Abstract
The priority faced by energy systems in road transport is to develop and implement clean technologies. These actions are expected to reduce emissions and slow down climate changes. An alternative in this case may be the use of biodiesel produced from microalgae. However, its production and use need to be justified economically and technologically. The main objective of this study was to determine the emissions from an engine powered by biodiesel produced from the bio-oil of Chlorella protothecoides cultured with different methods, i.e., using a pure chemical medium (BD-ABM) and a medium based on the effluents from an anaerobic reactor (BD-AAR). The results obtained were compared to the emissions from engines powered by conventional biodiesel from rapeseed oil (BD-R) and diesel from crude oil (D-CO). The use of effluents as a medium in Chlorella protothecoides culture had no significant effect on the properties of bio-oil nor the composition of FAME. In both cases, octadecatrienoic acid proved to be the major FAME (50% wt/wt), followed by oleic acid (ca. 22%) and octadecadienoic acid (over 15%). The effluents from UASB were found to significantly reduce the biomass growth rate and lipid content of the biomass.
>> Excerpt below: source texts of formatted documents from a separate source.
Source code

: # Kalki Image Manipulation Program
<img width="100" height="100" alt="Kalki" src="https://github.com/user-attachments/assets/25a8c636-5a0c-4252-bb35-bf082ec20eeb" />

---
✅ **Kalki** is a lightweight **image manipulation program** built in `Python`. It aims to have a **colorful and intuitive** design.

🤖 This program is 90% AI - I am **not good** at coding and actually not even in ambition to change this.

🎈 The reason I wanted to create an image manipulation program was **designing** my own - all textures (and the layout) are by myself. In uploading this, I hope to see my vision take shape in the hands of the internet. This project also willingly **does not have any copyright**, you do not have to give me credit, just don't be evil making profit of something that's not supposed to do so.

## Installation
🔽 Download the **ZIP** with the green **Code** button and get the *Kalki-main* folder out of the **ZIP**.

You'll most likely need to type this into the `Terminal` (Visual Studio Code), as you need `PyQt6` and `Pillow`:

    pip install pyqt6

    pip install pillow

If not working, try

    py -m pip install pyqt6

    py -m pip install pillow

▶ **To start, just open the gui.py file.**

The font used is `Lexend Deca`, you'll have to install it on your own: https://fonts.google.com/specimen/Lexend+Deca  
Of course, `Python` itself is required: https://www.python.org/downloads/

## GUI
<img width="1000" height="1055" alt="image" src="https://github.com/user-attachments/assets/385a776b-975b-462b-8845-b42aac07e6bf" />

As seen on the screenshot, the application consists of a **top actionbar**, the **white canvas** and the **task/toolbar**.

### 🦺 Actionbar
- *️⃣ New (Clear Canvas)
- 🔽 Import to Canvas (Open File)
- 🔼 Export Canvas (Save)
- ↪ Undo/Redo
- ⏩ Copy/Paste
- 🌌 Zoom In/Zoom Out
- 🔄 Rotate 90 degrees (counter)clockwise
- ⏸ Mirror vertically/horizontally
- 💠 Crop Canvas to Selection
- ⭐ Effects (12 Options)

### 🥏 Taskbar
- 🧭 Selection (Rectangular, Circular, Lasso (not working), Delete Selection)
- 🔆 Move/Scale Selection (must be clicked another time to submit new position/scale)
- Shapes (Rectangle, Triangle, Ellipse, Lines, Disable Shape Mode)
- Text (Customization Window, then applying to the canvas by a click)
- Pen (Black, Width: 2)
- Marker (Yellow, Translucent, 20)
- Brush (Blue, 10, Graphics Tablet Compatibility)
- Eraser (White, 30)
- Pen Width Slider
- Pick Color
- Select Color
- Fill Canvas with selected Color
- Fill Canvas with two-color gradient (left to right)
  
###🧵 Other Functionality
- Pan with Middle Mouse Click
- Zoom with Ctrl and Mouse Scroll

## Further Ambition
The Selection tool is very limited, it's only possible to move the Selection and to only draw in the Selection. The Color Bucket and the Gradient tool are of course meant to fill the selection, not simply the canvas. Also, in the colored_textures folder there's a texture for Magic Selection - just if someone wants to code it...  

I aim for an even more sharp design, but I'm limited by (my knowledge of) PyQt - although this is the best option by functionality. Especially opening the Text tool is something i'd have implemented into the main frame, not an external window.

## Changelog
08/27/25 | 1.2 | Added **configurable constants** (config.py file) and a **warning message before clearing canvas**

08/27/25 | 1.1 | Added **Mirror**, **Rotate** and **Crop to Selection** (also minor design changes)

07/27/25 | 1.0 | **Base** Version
The CO2 emissions were comparable for all fuels tested and increased linearly along with an increasing engine load. The use of microalgae biodiesel resulted in a significantly lower CO emission compared to the rapeseed biofuel and contributed to lower NOx emission. Regardless of engine load tested, the HC emission was the highest in the engine powered by diesel. At low engine loads, it was significantly lower when the engine was powered by microalgae biodiesel than by rapeseed biodiesel.
Highlights
The emission of exhaust gases from various sources of fossil fuels poses one of the main threats to the environment; its reduction is a serious challenge for fuel producers and engine manufacturers [1,2]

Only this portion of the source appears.